Not least among them are the various Christmas memories we alone still share. For with a father and mother and, now, an older sister in Heaven, we are the only two left to cherish the personal memories of Christmases spent with our immediate family so long ago down on a Georgia farm.
As if in anticipation of this night, as well as this time of year, I recently compiled a playlist on my iPod. (Yes, I am old school and still use one of those outdated devices.) That playlist (aptly named “My Childhood Christmas”) was based upon those same Christmases on that same Georgia farm of so long ago.

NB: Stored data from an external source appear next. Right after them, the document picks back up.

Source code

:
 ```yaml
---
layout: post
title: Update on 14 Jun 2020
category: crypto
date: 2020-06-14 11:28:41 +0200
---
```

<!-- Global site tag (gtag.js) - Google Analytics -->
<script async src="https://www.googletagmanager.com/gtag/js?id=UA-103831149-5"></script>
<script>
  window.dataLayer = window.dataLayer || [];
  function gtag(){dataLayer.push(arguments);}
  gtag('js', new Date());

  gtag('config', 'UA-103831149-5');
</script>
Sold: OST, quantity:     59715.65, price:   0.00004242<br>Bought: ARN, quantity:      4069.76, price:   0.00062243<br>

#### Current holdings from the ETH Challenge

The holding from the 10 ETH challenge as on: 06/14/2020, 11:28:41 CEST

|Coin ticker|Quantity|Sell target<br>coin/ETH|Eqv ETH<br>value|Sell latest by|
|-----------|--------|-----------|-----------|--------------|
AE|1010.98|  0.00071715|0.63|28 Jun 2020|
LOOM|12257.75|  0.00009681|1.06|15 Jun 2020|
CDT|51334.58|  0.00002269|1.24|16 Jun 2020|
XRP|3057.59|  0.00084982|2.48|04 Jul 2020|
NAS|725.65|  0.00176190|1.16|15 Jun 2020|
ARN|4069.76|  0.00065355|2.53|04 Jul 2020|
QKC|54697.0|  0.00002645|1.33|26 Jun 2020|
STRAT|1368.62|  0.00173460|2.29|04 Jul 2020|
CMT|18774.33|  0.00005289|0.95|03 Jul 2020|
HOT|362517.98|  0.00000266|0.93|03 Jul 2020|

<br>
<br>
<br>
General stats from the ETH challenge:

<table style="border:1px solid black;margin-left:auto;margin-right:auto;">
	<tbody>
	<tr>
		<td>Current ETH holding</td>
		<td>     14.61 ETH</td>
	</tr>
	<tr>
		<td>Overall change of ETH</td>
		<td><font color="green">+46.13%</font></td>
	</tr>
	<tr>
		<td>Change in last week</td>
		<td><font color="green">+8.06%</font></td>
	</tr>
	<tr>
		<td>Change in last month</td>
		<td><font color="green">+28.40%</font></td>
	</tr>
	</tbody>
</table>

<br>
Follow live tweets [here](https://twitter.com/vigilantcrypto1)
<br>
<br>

You see, for whatever reason, it somehow fell to me to wind up retaining possession of my parents’ old collection of classic 33+1⁄3 rpm LP (or Long Playing) albums. Here while back, I pulled these albums out and attempted to listen to them. Sadly, they were so well worn that the music was barely audible over the scratches acquired through years and years of play on an old living room stereo console.
At first, I tried acquiring a device that converted LP albums to digital music. While the transfer was successful, the audio quality of the final product was no better than the original. Not to be stymied, and after considerable thought, I soon found a way to resolve my dilemma.

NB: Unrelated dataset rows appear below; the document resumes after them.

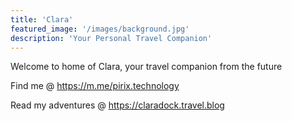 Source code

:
 ```yaml
---
title: 'Clara'
featured_image: '/images/background.jpg'
description: 'Your Personal Travel Companion'
---
```


Welcome to home of Clara, your travel companion from the future

Find me @ https://m.me/pirix.technology

Read my adventures @ https://claradock.travel.blog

I first took note of, and then researched, all of the original albums, recording artists, and/or record companies that were printed on the labels of the actual LP albums. In short order, I had myself a list of the most remembered ones – among them many RCA Victor hits of the early 1960s including “The Robert Shaw Chorale”, “The Voices of Walter Schumann”, “The Mexicali Brass”, “The Harry Simeone Chorale”, and “George Beverly Shea”. In no time flat, I had purchased and downloaded digital versions of all these productions and then loaded them onto my device.
And thus it was, while I was recently listening to these artists, that I once again heard a powerful song by George Beverly Shea (this time on the compilation album “A George Beverly Shea Christmas”, but originally released on his 1956 album “Christmas Hymns”) titled “Put Christ Back Into Christmas”.

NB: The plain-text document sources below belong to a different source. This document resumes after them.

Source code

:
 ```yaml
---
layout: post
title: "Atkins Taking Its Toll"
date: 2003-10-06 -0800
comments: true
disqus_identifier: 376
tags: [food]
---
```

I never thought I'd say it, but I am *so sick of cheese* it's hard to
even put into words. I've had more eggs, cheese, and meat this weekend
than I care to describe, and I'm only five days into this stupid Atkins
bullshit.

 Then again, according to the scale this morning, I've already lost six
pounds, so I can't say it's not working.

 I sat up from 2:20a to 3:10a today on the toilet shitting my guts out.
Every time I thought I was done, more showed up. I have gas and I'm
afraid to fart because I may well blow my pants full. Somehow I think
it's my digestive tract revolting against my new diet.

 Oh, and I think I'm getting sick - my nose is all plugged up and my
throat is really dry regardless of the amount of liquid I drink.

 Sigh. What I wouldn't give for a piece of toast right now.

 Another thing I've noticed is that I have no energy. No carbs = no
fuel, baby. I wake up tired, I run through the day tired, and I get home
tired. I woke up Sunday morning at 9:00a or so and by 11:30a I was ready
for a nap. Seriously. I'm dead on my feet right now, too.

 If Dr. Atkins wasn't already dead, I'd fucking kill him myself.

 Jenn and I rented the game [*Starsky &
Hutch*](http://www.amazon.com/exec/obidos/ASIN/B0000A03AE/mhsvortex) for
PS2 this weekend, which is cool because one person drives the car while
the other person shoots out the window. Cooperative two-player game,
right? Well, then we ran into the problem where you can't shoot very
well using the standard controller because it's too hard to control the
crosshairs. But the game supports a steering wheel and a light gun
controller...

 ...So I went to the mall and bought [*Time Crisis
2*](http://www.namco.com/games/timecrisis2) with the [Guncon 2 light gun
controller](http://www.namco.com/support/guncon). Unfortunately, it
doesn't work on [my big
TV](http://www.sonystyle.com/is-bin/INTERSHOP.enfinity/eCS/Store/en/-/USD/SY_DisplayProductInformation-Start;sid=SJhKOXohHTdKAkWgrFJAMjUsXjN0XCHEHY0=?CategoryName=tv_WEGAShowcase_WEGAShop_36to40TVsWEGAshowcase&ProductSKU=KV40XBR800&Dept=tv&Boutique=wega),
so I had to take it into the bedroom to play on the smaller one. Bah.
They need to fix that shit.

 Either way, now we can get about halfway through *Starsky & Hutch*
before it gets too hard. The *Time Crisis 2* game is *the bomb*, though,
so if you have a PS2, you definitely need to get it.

Struck by the lyrics, I decided to post them here…
“Don't wish me Merry Xmas
Or Happy Holiday,
Put Christ back into Christmas
On this blessed holy day
Put Christ back into Christmas
Like on that silent night
When the star of Bethlehem
Gave way to new born life.
Let all the world give glory
To Christ the King of Kings
Let children hear the story
Of love our Saviour brings.
Put Christ back into Christmas
Like on that silent night
When the star of Bethlehem
Gave way to new born life.”
Wow! If that was a relevant message way back in 1956, then how much more is it one today, in 2023, nearly three quarters of a century later?!
And so, my friends, irrespective of the current cultural imperative(s), beware the innumerable and insufferable admonition(s) to have either a “Happy Holidays” and/or a “Merry Xmas”!
Either Christmas is about Christ or it is not. Either we, as His followers, are Christians or we or not. Either this time of year is about His coming at Christmastime or it is not.
For my part, I agree with George Beverly Shea - “Don't wish me Merry Xmas, or Happy Holiday”; but rather, “Put Christ back into Christmas”, just “like on that silent night”!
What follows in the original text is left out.